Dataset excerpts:
= = = = =
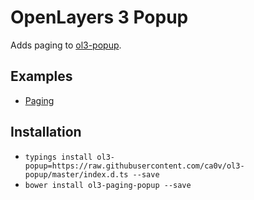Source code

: # OpenLayers 3 Popup
Adds paging to [ol3-popup](https://github.com/walkermatt/ol3-popup).

## Examples

* [Paging](https://rawgit.com/ca0v/ol3-popup/master/rawgit.html)

## Installation

* `typings install ol3-popup=https://raw.githubusercontent.com/ca0v/ol3-popup/master/index.d.ts --save`
* `bower install ol3-paging-popup --save`
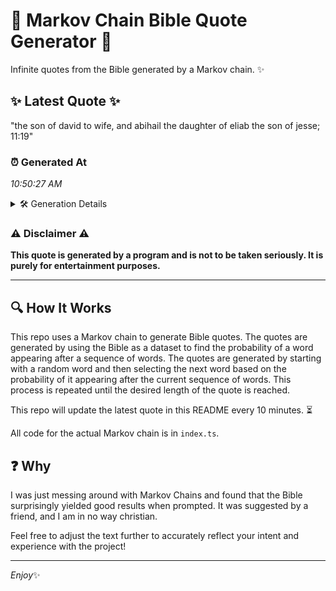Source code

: # 📖 Markov Chain Bible Quote Generator 📖

Infinite quotes from the Bible generated by a Markov chain. ✨

## ✨ Latest Quote ✨
"the son of david to wife, and abihail the daughter of eliab the son of jesse; 11:19"

### ⏰ Generated At
*10:50:27 AM*

<details>
    <summary>🛠️ Generation Details</summary>
    <p>
        <strong>🌱 Seed:</strong> the<br>
        <strong>🔄 Iterations:</strong> 16<br>
        <strong>📜 Context History:</strong><br>[ the ]: son<br>[ the, son ]: of<br>[ the, son, of ]: david<br>[ the, son, of, david ]: to<br>[ the, son, of, david, to ]: wife,<br>[ the, son, of, david, to, wife, ]: and<br>[ son, of, david, to, wife,, and ]: abihail<br>[ of, david, to, wife,, and, abihail ]: the<br>[ david, to, wife,, and, abihail, the ]: daughter<br>[ to, wife,, and, abihail, the, daughter ]: of<br>[ wife,, and, abihail, the, daughter, of ]: eliab<br>[ and, abihail, the, daughter, of, eliab ]: the<br>[ abihail, the, daughter, of, eliab, the ]: son<br>[ the, daughter, of, eliab, the, son ]: of<br>[ daughter, of, eliab, the, son, of ]: jesse;<br>[ of, eliab, the, son, of, jesse; ]: 11:19<br>
    </p>
</details>

### ⚠️ Disclaimer ⚠️
**This quote is generated by a program and is not to be taken seriously. It is purely for entertainment purposes.**

---

## 🔍 How It Works

This repo uses a Markov chain to generate Bible quotes. The quotes are generated by using the Bible as a dataset to find the probability of a word appearing after a sequence of words. The quotes are generated by starting with a random word and then selecting the next word based on the probability of it appearing after the current sequence of words. This process is repeated until the desired length of the quote is reached.

This repo will update the latest quote in this README every 10 minutes. ⏳

All code for the actual Markov chain is in `index.ts`.

## ❓ Why

I was just messing around with Markov Chains and found that the Bible surprisingly yielded good results when prompted. 
It was suggested by a friend, and I am in no way christian.

Feel free to adjust the text further to accurately reflect your intent and experience with the project!

---

*Enjoy*✨
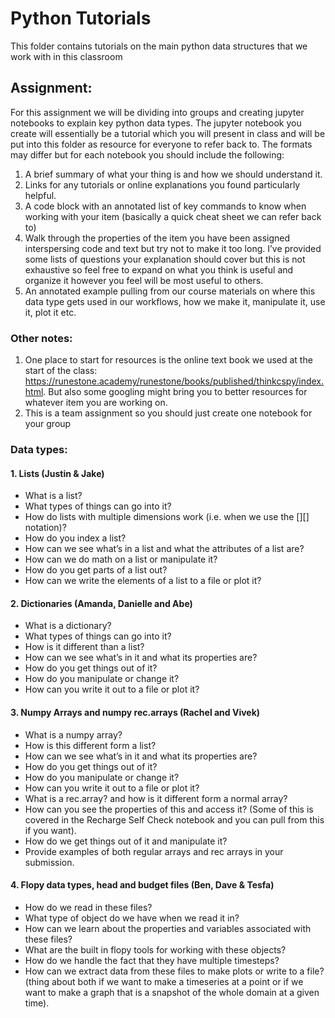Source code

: # Python Tutorials
This folder contains tutorials on the main python data structures that we work with in this classroom

## Assignment:
For this assignment we will be dividing into groups and creating jupyter notebooks to explain key python data types.  The jupyter notebook you create will essentially be a tutorial which you will present in class and will be put into this folder as resource for everyone to refer back to. The formats may differ but for each notebook you should include the following:
 1. A brief summary of what your thing is and how we should understand it.
 2. Links for any tutorials or online explanations you found particularly helpful.
 3. A code block with an annotated list of key commands to know when working with your item (basically a quick cheat sheet we can refer back to)
 4. Walk through the properties of the item you have been assigned interspersing code and text but try not to make it too long.  I’ve provided some lists of questions your explanation should cover but this is not exhaustive so feel free to expand on what you think is useful and organize it however you feel will be most useful to others.
 5. An annotated example pulling from our course materials on where this data type gets used in our workflows, how we make it, manipulate it, use it, plot it etc.

### Other notes:
1.	One place to start for resources is the online text book we used at the start of the class: https://runestone.academy/runestone/books/published/thinkcspy/index.html. But also some googling might bring you to better resources for whatever item you are working on.
2.	This is a team assignment so you should just create one notebook for your group

### Data types:
#### 1. Lists (Justin & Jake)
-	What is a list?
-	What types of things can go into it?
-	How do lists with multiple dimensions work (i.e. when we use the [][] notation)?
-	How do you index a list?
-	How can we see what’s in a list and what the attributes of a list are?
-	How can we do math on a list or manipulate it?
-	How do you get parts of a list out?
-	How can we write the elements of a list to a file or plot it?

#### 2. Dictionaries (Amanda, Danielle and Abe)
-	What is a dictionary?
-	What types of things can go into it?
-	How is it different than a list?
-	How can we see what’s in it and what its properties are?
-	How do you get things out of it?
-	How do you manipulate or change it?
-	How can you write it out to a file or plot it?  

#### 3. Numpy Arrays and numpy rec.arrays (Rachel and Vivek)
-	What is a numpy array?
-	How is this different form a list?
-	How can we see what’s in it and what its properties are?
-	How do you get things out of it?
-	How do you manipulate or change it?
-	How can you write it out to a file or plot it?  
-	What is a rec.array? and how is it different form a normal array?
-	How can you see the properties of this and access it? (Some of this is covered in the Recharge Self Check notebook and you can pull from this if you want).
-	How do we get things out of it and manipulate it?
-	Provide examples of both regular arrays and rec arrays in your submission.

#### 4. Flopy data types, head and budget files (Ben, Dave & Tesfa)
-	How do we read in these files?
-	What type of object do we have when we read it in?
-	How can we learn about the properties and variables associated with these files?
-	What are the built in flopy tools for working with these objects?
-	How do we handle the fact that they have multiple timesteps?
-	How can we extract data from these files to make plots or write to a file? (thing about both if we want to make a timeseries at a point or if we want to make a graph that is a snapshot of the whole domain at a given time).
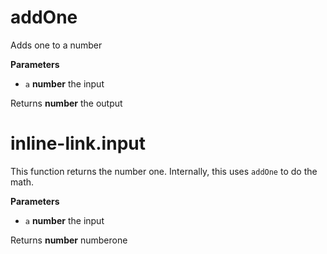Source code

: # addOne

Adds one to a number


**Parameters**

-   `a` **number** the input



Returns **number** the output




# inline-link.input

This function returns the number one. Internally, this uses
`addOne` to do the math.


**Parameters**

-   `a` **number** the input



Returns **number** numberone



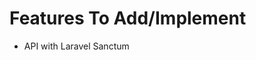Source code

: # Features To Add/Implement

<!-- - Two-Factor Authentication -->
<!-- - Secure database session management -->
- API with Laravel Sanctum
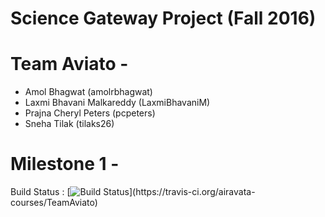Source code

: Science Gateway Project (Fall 2016)
==============================
  
Team Aviato -
==============================
 * Amol Bhagwat (amolrbhagwat) 
 * Laxmi Bhavani Malkareddy (LaxmiBhavaniM)
 * Prajna Cheryl Peters (pcpeters)
 * Sneha Tilak (tilaks26)

Milestone 1 -
==============================

Build Status  : [![Build Status](https://travis-ci.org/airavata-courses/TeamAviato.svg?)](https://travis-ci.org/airavata-courses/TeamAviato)
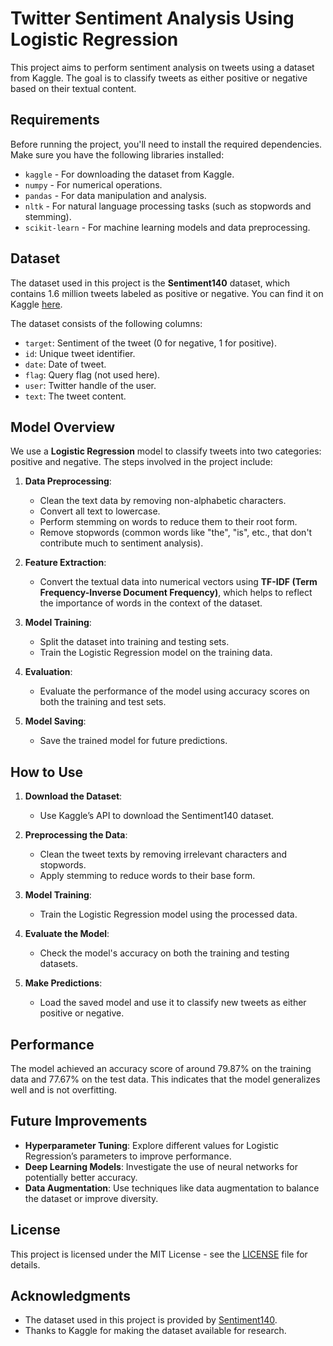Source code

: # Twitter Sentiment Analysis Using Logistic Regression

This project aims to perform sentiment analysis on tweets using a dataset from Kaggle. The goal is to classify tweets as either positive or negative based on their textual content.

## Requirements

Before running the project, you'll need to install the required dependencies. Make sure you have the following libraries installed:

- `kaggle` - For downloading the dataset from Kaggle.
- `numpy` - For numerical operations.
- `pandas` - For data manipulation and analysis.
- `nltk` - For natural language processing tasks (such as stopwords and stemming).
- `scikit-learn` - For machine learning models and data preprocessing.

## Dataset

The dataset used in this project is the **Sentiment140** dataset, which contains 1.6 million tweets labeled as positive or negative. You can find it on Kaggle [here](https://www.kaggle.com/datasets/kazanova/sentiment140).

The dataset consists of the following columns:
- `target`: Sentiment of the tweet (0 for negative, 1 for positive).
- `id`: Unique tweet identifier.
- `date`: Date of tweet.
- `flag`: Query flag (not used here).
- `user`: Twitter handle of the user.
- `text`: The tweet content.

## Model Overview

We use a **Logistic Regression** model to classify tweets into two categories: positive and negative. The steps involved in the project include:

1. **Data Preprocessing**: 
   - Clean the text data by removing non-alphabetic characters.
   - Convert all text to lowercase.
   - Perform stemming on words to reduce them to their root form.
   - Remove stopwords (common words like "the", "is", etc., that don't contribute much to sentiment analysis).

2. **Feature Extraction**: 
   - Convert the textual data into numerical vectors using **TF-IDF (Term Frequency-Inverse Document Frequency)**, which helps to reflect the importance of words in the context of the dataset.

3. **Model Training**: 
   - Split the dataset into training and testing sets.
   - Train the Logistic Regression model on the training data.

4. **Evaluation**:
   - Evaluate the performance of the model using accuracy scores on both the training and test sets.

5. **Model Saving**:
   - Save the trained model for future predictions.

## How to Use

1. **Download the Dataset**:
   - Use Kaggle’s API to download the Sentiment140 dataset.

2. **Preprocessing the Data**:
   - Clean the tweet texts by removing irrelevant characters and stopwords.
   - Apply stemming to reduce words to their base form.

3. **Model Training**:
   - Train the Logistic Regression model using the processed data.

4. **Evaluate the Model**:
   - Check the model's accuracy on both the training and testing datasets.

5. **Make Predictions**:
   - Load the saved model and use it to classify new tweets as either positive or negative.

## Performance

The model achieved an accuracy score of around 79.87% on the training data and 77.67% on the test data. This indicates that the model generalizes well and is not overfitting.

## Future Improvements

- **Hyperparameter Tuning**: Explore different values for Logistic Regression’s parameters to improve performance.
- **Deep Learning Models**: Investigate the use of neural networks for potentially better accuracy.
- **Data Augmentation**: Use techniques like data augmentation to balance the dataset or improve diversity.

## License

This project is licensed under the MIT License - see the [LICENSE](LICENSE) file for details.

## Acknowledgments

- The dataset used in this project is provided by [Sentiment140](https://www.kaggle.com/datasets/kazanova/sentiment140).
- Thanks to Kaggle for making the dataset available for research.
= = = = =
▶ [What you will do]:
Print the entries as they stand, first line through the line holding "Quote Generator 📖", with every picture removed.

▶ [Reply]:
Source code

: # OpenLayers 3 Popup
Adds paging to [ol3-popup](https://github.com/walkermatt/ol3-popup).

## Examples

* [Paging](https://rawgit.com/ca0v/ol3-popup/master/rawgit.html)

## Installation

* `typings install ol3-popup=https://raw.githubusercontent.com/ca0v/ol3-popup/master/index.d.ts --save`
* `bower install ol3-paging-popup --save`
Source code

: # 📖 Markov Chain Bible Quote Generator 📖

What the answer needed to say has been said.